*WHAT NEEDS TO BE DONE*: Transcribe exactly, and only, the lines from the one containing "Once the server" through the last line of the data.

*Stored data entries*:
========================

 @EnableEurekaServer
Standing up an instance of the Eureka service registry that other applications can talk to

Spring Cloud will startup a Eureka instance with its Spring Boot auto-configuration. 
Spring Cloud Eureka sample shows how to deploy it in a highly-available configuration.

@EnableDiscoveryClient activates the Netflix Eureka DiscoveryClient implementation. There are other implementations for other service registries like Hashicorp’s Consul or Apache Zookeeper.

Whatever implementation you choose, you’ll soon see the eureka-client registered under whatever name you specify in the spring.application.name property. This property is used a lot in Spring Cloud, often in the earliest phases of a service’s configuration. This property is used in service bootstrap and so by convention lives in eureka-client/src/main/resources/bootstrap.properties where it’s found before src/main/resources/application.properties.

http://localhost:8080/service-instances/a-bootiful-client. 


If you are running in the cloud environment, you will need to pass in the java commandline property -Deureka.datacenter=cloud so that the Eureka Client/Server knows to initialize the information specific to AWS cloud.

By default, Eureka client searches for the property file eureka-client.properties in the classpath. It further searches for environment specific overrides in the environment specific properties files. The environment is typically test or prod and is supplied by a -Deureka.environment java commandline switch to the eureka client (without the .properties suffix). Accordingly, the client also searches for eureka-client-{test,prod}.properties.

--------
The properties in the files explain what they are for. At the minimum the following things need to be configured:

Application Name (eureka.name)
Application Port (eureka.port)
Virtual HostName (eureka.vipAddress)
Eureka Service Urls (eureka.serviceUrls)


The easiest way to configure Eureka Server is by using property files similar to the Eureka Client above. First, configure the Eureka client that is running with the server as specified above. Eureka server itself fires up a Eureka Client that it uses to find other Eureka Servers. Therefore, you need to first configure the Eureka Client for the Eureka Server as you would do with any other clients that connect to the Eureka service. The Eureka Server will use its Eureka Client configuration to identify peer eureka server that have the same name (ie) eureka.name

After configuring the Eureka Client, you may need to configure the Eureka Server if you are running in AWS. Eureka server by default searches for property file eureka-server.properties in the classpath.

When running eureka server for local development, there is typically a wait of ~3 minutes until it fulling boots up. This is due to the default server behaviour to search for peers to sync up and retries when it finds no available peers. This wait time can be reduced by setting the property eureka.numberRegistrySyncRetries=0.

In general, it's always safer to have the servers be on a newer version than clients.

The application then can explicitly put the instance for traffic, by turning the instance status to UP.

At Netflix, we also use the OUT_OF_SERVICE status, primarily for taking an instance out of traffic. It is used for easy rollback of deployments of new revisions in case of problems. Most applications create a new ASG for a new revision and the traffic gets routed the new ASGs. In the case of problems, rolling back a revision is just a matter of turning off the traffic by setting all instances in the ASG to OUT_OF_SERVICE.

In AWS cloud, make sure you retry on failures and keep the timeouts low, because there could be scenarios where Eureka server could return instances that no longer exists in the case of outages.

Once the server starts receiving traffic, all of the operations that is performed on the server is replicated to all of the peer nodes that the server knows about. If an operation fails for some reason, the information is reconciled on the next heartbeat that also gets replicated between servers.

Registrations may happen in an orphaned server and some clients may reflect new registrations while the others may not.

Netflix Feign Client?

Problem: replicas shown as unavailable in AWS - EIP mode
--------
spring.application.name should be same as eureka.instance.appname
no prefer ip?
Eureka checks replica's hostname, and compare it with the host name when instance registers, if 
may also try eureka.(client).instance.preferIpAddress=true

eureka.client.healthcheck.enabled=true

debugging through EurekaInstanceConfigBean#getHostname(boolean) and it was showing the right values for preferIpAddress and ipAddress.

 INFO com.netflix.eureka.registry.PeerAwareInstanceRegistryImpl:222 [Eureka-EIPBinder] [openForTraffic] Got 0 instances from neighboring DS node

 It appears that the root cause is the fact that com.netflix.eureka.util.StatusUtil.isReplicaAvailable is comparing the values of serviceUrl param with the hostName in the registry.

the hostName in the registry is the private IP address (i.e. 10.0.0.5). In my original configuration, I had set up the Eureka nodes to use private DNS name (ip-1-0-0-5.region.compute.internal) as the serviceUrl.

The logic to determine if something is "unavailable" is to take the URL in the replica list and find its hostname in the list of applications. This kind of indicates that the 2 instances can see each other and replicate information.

========================

*WORKED SOLUTION*:
Once the server starts receiving traffic, all of the operations that is performed on the server is replicated to all of the peer nodes that the server knows about. If an operation fails for some reason, the information is reconciled on the next heartbeat that also gets replicated between servers.

Registrations may happen in an orphaned server and some clients may reflect new registrations while the others may not.

Netflix Feign Client?

Problem: replicas shown as unavailable in AWS - EIP mode
--------
spring.application.name should be same as eureka.instance.appname
no prefer ip?
Eureka checks replica's hostname, and compare it with the host name when instance registers, if 
may also try eureka.(client).instance.preferIpAddress=true

eureka.client.healthcheck.enabled=true

debugging through EurekaInstanceConfigBean#getHostname(boolean) and it was showing the right values for preferIpAddress and ipAddress.

 INFO com.netflix.eureka.registry.PeerAwareInstanceRegistryImpl:222 [Eureka-EIPBinder] [openForTraffic] Got 0 instances from neighboring DS node

 It appears that the root cause is the fact that com.netflix.eureka.util.StatusUtil.isReplicaAvailable is comparing the values of serviceUrl param with the hostName in the registry.

the hostName in the registry is the private IP address (i.e. 10.0.0.5). In my original configuration, I had set up the Eureka nodes to use private DNS name (ip-1-0-0-5.region.compute.internal) as the serviceUrl.

The logic to determine if something is "unavailable" is to take the URL in the replica list and find its hostname in the list of applications. This kind of indicates that the 2 instances can see each other and replicate information.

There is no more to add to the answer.